Mais je sais aussi que je dois désormais m’y mettre. Il y a peu de temps, j’ai eu cette idée tragique, une vraie idée de notre temps. J’ai pensé que si je mourais, il n’y aurait personne pour payer le renouvellement du nom de domaine de ce site ni personne pour renouveler la location du serveur, et je disparaîtrais à jamais sans avoir rien accompli, moi qui enfant débordait de tant de rêves, de tant d’envies. Ça m’a rendu triste un instant.
C’est cruel, l’existence, c’est cruel, renoncer à l’ego, au sentiment d’être.
Et puis après, j’ai juste pensé que ce serait dommage mais que je ne serai plus là pour manquer au monde. Après tout, je suis unique mais je ne suis pas le seul, nous sommes des milliards à avoir l’orgueil de nous placer au centre du monde. »

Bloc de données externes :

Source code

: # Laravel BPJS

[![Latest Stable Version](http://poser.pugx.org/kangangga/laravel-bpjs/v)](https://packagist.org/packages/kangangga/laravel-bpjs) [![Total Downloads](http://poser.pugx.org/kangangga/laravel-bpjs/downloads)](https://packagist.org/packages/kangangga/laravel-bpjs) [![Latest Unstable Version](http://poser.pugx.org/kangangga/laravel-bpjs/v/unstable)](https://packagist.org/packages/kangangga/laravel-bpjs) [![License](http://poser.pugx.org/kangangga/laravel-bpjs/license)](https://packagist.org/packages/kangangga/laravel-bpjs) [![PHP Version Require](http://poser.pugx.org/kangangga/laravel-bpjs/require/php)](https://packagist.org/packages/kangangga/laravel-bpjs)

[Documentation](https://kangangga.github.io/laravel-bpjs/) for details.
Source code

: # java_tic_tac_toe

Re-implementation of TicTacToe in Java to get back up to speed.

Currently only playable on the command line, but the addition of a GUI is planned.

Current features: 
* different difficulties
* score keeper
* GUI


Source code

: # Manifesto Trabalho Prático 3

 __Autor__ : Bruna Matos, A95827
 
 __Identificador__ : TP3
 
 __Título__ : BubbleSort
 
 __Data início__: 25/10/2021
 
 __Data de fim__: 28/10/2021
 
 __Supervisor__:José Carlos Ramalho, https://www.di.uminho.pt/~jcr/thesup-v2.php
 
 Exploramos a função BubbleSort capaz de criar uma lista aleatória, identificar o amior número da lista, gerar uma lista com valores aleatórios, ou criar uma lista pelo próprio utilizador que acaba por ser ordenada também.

C’etait cela, ma pensee des cinquante et un ans. Je me relis a l’instant, et je trouve cela tres juste, et j’en ai le coeur serre. Parce qu’a mon age, si on ne comprends pas que vivre, c’est apprendre a mourir, on passe a cote de beaucoup de choses.
Je crois ne jamais avoir ete aussi heureux que maintenant, pas un bonheur niais, pas un bonheur beat. Ni meme une illusion. J’ai effleure trop de fois mon propre neant pour ne plus etre dupe de mes illusions. Un bonheur simple, ce que j’ai, ce que j’ai fait, ce que je suis, ou j’en suis, et le sentiment profond que c’est a cet endroit que chaque jour est un present renouvele.

Alors resolution numero un. J’ouvre mon blog tous les jours et j’y ecrit tout et n’importe quoi. on verra bien ou tout cela me menera.

De Tokyo, Madjid

Commentaires

  • Hello !
    Nous étions à l’inalco ensemble, mais nous n’avons jamais échangé. Je te connais simplement de vue.
    Juste un petit message pour te dire que cet article était vraiment touchant. Tous les brouillons ne sont pas bons à rester à ce stade. Merci de ce partage.